> Action item:
Beginning with the line where "### Sneakpeek" appears, restate the lines word for word through the last one in the listing.

:: Task material ::

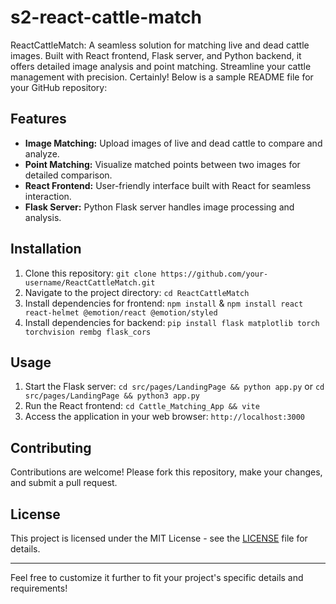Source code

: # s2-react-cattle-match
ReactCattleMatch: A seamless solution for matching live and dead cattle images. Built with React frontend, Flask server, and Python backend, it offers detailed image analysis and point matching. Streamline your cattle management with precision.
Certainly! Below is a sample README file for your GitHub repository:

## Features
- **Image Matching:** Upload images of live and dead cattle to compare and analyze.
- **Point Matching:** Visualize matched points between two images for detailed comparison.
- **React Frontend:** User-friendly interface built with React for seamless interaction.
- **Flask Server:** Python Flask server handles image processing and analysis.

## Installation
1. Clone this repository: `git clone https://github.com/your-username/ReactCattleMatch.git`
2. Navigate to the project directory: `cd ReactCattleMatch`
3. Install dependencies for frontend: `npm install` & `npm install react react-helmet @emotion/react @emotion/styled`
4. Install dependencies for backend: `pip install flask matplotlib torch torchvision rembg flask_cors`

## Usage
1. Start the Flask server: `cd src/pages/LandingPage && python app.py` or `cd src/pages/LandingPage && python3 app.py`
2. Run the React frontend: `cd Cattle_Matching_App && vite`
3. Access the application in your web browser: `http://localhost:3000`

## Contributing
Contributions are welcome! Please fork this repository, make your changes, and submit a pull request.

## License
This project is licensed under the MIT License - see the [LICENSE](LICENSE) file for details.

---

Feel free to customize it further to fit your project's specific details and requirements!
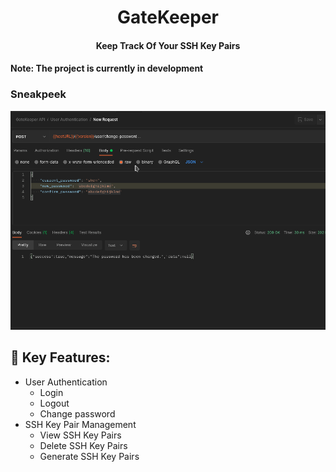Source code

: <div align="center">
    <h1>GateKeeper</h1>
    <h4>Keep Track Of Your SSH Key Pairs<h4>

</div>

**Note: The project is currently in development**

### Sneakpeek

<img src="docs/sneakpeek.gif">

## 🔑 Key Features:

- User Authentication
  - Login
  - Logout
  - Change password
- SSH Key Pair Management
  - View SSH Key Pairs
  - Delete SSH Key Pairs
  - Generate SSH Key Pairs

:::

> Exercise output:
### Sneakpeek

<img src="docs/sneakpeek.gif">

## 🔑 Key Features:

- User Authentication
  - Login
  - Logout
  - Change password
- SSH Key Pair Management
  - View SSH Key Pairs
  - Delete SSH Key Pairs
  - Generate SSH Key Pairs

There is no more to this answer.